[DATA RECORDS — start]

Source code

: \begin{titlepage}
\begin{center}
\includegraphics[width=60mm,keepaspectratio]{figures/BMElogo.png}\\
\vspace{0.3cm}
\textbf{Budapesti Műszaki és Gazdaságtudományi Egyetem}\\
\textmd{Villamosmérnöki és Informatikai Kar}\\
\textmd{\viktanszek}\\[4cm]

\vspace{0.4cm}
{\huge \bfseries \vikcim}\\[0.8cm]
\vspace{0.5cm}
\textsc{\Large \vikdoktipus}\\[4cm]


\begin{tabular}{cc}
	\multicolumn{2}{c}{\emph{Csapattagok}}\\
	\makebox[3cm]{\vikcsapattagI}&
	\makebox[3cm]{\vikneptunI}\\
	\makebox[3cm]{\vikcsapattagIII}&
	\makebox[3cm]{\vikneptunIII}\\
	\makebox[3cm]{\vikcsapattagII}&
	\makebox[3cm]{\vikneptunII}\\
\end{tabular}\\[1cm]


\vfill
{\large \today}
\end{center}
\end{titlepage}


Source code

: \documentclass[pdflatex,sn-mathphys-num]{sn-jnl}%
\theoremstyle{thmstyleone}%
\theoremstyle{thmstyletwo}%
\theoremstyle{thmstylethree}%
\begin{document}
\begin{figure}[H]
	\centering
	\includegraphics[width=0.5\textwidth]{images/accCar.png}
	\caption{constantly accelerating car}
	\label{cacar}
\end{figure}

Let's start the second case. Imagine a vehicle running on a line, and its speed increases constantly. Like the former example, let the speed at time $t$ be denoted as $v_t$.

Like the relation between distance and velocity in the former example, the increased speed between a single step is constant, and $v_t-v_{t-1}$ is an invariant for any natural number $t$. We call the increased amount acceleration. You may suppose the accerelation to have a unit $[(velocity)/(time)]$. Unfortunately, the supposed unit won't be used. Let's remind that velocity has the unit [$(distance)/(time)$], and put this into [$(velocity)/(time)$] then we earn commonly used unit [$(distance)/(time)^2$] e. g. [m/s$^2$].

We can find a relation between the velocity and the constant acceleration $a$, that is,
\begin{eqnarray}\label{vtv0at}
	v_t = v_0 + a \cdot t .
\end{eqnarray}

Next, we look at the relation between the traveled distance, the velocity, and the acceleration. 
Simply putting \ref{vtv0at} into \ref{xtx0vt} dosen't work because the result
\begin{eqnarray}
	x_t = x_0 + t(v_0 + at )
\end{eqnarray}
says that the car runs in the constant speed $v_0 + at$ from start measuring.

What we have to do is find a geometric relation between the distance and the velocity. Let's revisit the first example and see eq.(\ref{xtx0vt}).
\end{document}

[DATA RECORDS — finish]

→ TASK ITEM
Return every line in the records that includes the string "includegraphics".

→ SOLUTION TO THIS PROBLEM
\includegraphics[width=60mm,keepaspectratio]{figures/BMElogo.png}\\
	\includegraphics[width=0.5\textwidth]{images/accCar.png}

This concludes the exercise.